FBI uses malware to spy on suspects via their phones
The FBI has been known to use malware to spy on suspects via their computers but mobile phones make even better sources of information.
Just think about it: the great majority of people carries their mobile phones everywhere with them, and surreptitiously turning on the device’s microphone can result in crucial information being gathered.
Former US officials have revealed that the FBI has been using mobile malware to compromise suspects’ Android-based phones to record conversations happening in the presence of the device and to exfiltrate data from it that might offer more insight into the suspects’ potential criminal activities.
According to the WSJ, a permission to do that is more easily secured from a court that that for listening into the suspects’ communications made via the device.
It’s interesting to note that this approach is used in organized crime, child pornography or counterterrorism cases, and rarely – or possibly never – to target hackers.
The thing is that in order to install such spyware on the device, there has to be some user interaction. The target must follow a web link or a link delivered to him via email in order to land on a website that will exploit a vulnerability in his software to make the malware download on the device – and hackers are more likely to detect the attempt, look into it and publicize it.

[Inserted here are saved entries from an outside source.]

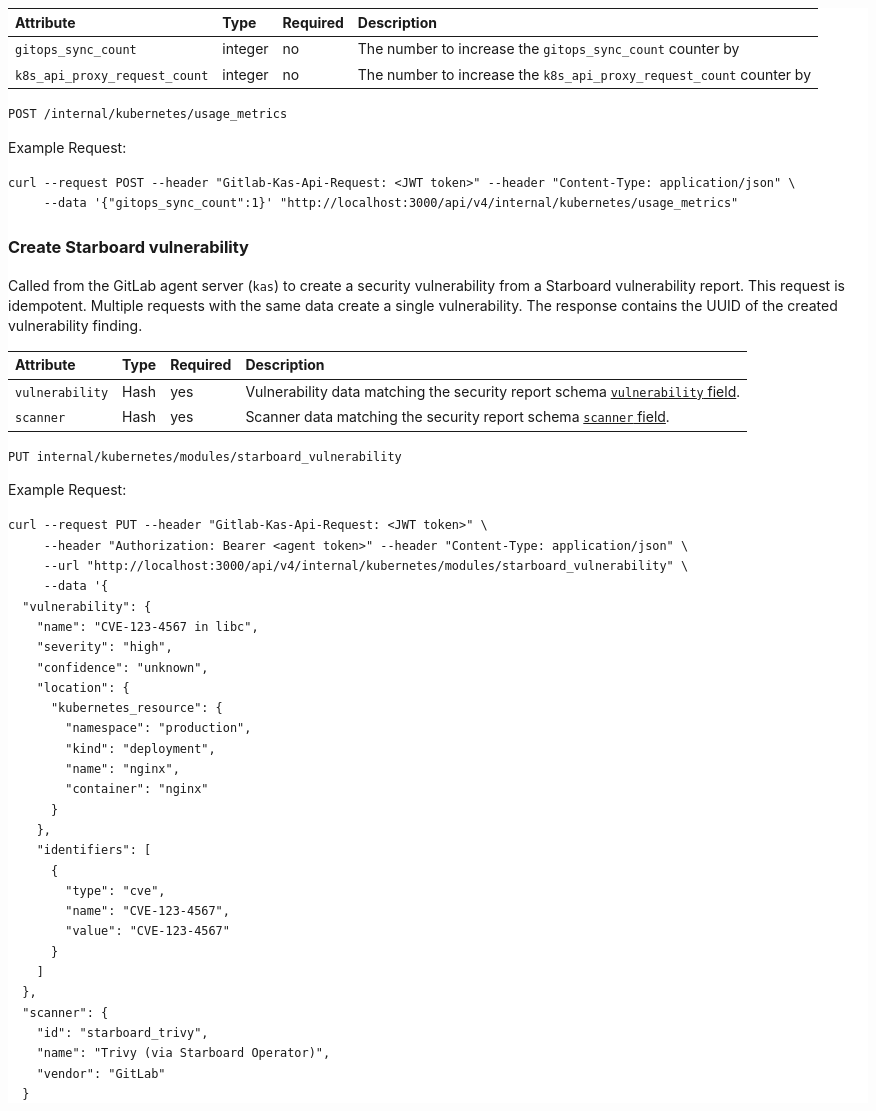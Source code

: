 | Attribute | Type   | Required | Description |
|:----------|:-------|:---------|:------------|
| `gitops_sync_count` | integer| no | The number to increase the `gitops_sync_count` counter by |
| `k8s_api_proxy_request_count` | integer| no | The number to increase the `k8s_api_proxy_request_count` counter by |

```plaintext
POST /internal/kubernetes/usage_metrics
```

Example Request:

```shell
curl --request POST --header "Gitlab-Kas-Api-Request: <JWT token>" --header "Content-Type: application/json" \
     --data '{"gitops_sync_count":1}' "http://localhost:3000/api/v4/internal/kubernetes/usage_metrics"
```

### Create Starboard vulnerability

Called from the GitLab agent server (`kas`) to create a security vulnerability
from a Starboard vulnerability report. This request is idempotent. Multiple requests with the same data
create a single vulnerability. The response contains the UUID of the created vulnerability finding.

| Attribute       | Type   | Required | Description |
|:----------------|:-------|:---------|:------------|
| `vulnerability` | Hash   | yes      | Vulnerability data matching the security report schema [`vulnerability` field](https://gitlab.com/gitlab-org/security-products/security-report-schemas/-/blob/master/src/security-report-format.json). |
| `scanner`       | Hash   | yes      | Scanner data matching the security report schema [`scanner` field](https://gitlab.com/gitlab-org/security-products/security-report-schemas/-/blob/master/src/security-report-format.json). |

```plaintext
PUT internal/kubernetes/modules/starboard_vulnerability
```

Example Request:

```shell
curl --request PUT --header "Gitlab-Kas-Api-Request: <JWT token>" \
     --header "Authorization: Bearer <agent token>" --header "Content-Type: application/json" \
     --url "http://localhost:3000/api/v4/internal/kubernetes/modules/starboard_vulnerability" \
     --data '{
  "vulnerability": {
    "name": "CVE-123-4567 in libc",
    "severity": "high",
    "confidence": "unknown",
    "location": {
      "kubernetes_resource": {
        "namespace": "production",
        "kind": "deployment",
        "name": "nginx",
        "container": "nginx"
      }
    },
    "identifiers": [
      {
        "type": "cve",
        "name": "CVE-123-4567",
        "value": "CVE-123-4567"
      }
    ]
  },
  "scanner": {
    "id": "starboard_trivy",
    "name": "Trivy (via Starboard Operator)",
    "vendor": "GitLab"
  }
```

A former official in FBI’s cyber division claims that the Bureau creates some of the hacking tools internally, and buys additional ones as well as exploits for zero-day vulnerabilities from private companies such as HackingTeam SRL and Gamma International, both of whom were recently dubbed “corporate enemies of the Internet” by Reporters Without Borders for selling products that are liable to be (and have been) used by governments to violate human rights and freedom of information.